● To do
Output only the lines below that start at the line containing "1. Implement cycle" and end at the line containing "### Week 5: Integration & Testing", with both ends kept.

● Dataset entries
******************************
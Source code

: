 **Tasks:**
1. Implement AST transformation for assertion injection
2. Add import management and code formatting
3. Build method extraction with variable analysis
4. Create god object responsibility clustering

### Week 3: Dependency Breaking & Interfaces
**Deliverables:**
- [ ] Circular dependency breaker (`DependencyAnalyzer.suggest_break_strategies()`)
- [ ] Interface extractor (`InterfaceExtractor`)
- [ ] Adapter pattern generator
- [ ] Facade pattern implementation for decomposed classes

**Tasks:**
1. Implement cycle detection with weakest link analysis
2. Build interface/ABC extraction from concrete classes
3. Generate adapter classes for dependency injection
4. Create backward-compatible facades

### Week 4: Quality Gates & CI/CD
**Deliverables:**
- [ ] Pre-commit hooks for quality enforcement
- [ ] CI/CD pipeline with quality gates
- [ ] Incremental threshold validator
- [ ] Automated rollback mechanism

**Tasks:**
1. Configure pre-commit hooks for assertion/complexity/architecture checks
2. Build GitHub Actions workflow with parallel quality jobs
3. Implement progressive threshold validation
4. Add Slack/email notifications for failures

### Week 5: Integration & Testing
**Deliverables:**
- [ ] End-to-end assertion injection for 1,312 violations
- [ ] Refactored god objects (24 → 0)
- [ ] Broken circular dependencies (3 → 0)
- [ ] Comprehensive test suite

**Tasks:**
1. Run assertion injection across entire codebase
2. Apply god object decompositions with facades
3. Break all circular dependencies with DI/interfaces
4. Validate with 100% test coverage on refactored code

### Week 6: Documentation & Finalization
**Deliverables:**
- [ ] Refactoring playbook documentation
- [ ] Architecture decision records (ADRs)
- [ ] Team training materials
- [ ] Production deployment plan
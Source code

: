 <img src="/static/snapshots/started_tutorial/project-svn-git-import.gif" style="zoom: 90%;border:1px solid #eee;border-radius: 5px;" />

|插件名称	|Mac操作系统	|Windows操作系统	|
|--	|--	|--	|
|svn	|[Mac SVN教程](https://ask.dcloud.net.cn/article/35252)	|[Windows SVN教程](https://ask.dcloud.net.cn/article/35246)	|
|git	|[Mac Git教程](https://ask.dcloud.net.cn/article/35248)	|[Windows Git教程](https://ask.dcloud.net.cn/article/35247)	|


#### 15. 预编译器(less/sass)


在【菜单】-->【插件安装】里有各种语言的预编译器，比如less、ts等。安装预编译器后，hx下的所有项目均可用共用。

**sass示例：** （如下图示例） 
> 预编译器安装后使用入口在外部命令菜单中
******************************
● Exercise solution
1. Implement cycle detection with weakest link analysis
2. Build interface/ABC extraction from concrete classes
3. Generate adapter classes for dependency injection
4. Create backward-compatible facades

### Week 4: Quality Gates & CI/CD
**Deliverables:**
- [ ] Pre-commit hooks for quality enforcement
- [ ] CI/CD pipeline with quality gates
- [ ] Incremental threshold validator
- [ ] Automated rollback mechanism

**Tasks:**
1. Configure pre-commit hooks for assertion/complexity/architecture checks
2. Build GitHub Actions workflow with parallel quality jobs
3. Implement progressive threshold validation
4. Add Slack/email notifications for failures

### Week 5: Integration & Testing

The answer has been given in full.